Job hunting usually isn’t much fun. Sending out hundreds of applications makes the jobs all begin to run together.

And for the hiring managers? All the applicants can begin to seem the same, too.

But there are some creative individuals out there who didn’t stop at simply sending out copies of their resumes and waiting for the best. They went a bit over-the-top, and many of them  got exactly what they were hoping for.

Here are ten people who successfully landed jobs, and who have a creative, entertaining, story to boot.

1. Pay Attention – Jim Kukral

When Jim Kukral sat down for an interview at an advertising agency, he found himself in an office wallpapered with post-it notes.

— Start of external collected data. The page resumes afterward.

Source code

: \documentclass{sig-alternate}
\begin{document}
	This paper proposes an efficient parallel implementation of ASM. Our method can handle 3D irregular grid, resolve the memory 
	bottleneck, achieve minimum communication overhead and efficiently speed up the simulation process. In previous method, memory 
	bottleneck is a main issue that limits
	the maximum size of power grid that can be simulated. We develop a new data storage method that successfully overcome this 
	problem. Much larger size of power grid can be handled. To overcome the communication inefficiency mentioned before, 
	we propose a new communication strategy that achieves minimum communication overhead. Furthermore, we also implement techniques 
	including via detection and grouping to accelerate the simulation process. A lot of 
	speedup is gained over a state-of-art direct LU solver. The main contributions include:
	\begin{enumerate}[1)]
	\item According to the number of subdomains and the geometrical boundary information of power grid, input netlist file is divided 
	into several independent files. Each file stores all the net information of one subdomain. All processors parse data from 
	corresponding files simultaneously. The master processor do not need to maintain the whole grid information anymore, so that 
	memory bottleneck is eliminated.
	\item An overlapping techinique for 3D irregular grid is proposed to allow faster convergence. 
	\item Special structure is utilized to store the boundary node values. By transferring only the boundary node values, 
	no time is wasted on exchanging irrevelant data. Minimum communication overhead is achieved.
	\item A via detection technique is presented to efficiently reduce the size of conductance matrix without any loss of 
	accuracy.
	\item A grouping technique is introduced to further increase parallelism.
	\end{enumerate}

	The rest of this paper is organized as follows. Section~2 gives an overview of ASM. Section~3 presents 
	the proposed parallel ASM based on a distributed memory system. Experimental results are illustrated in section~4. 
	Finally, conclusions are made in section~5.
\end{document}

His interviewer, the company president, explained that that was how he did his work and remembered things, be it a client’s name or an item to purchase after work.

After the interview, Kukral knew that he had a winning idea for a follow-up note.  He bought several packs of post-it notes and a piece of posterboard, and spent the evening “wallpapering” the posterboard with post-its listing his good qualities. The idea paid off and he was offered the job, though he did turn it down in favor of another opportunity.

2. Use Your Social Media Contacts – Mark Edwards

When a popular blogger decided to interview some job seekers on her blog, many people applied, hoping the exposure would land them a job.

Mark Edwards tweeted at the blogger in hopes of being featured, and it paid off! He landed a job at a media company. How’s that for return on a 140 character limit?

3. Targeted Advertising – Marian Schembari

Dreaming of a job at a publishing house, Marian Schembari turned to the ultra-targeted medium of Facebook ads.

She narrowed the ads to target only employees at several specific publishing houses – HarperCollins, Random House, Penguin, etc. – and after spending only about $100 she landed some freelance work, made contact with representatives from each company, and gained notoriety that will continue to follow her in her career endeavors.

4. Your Name in Adwords – Alec Brownstein

Going off a similar concept, but using a different medium, Alec Brownstein learned the names of NYC’s top advertising directors.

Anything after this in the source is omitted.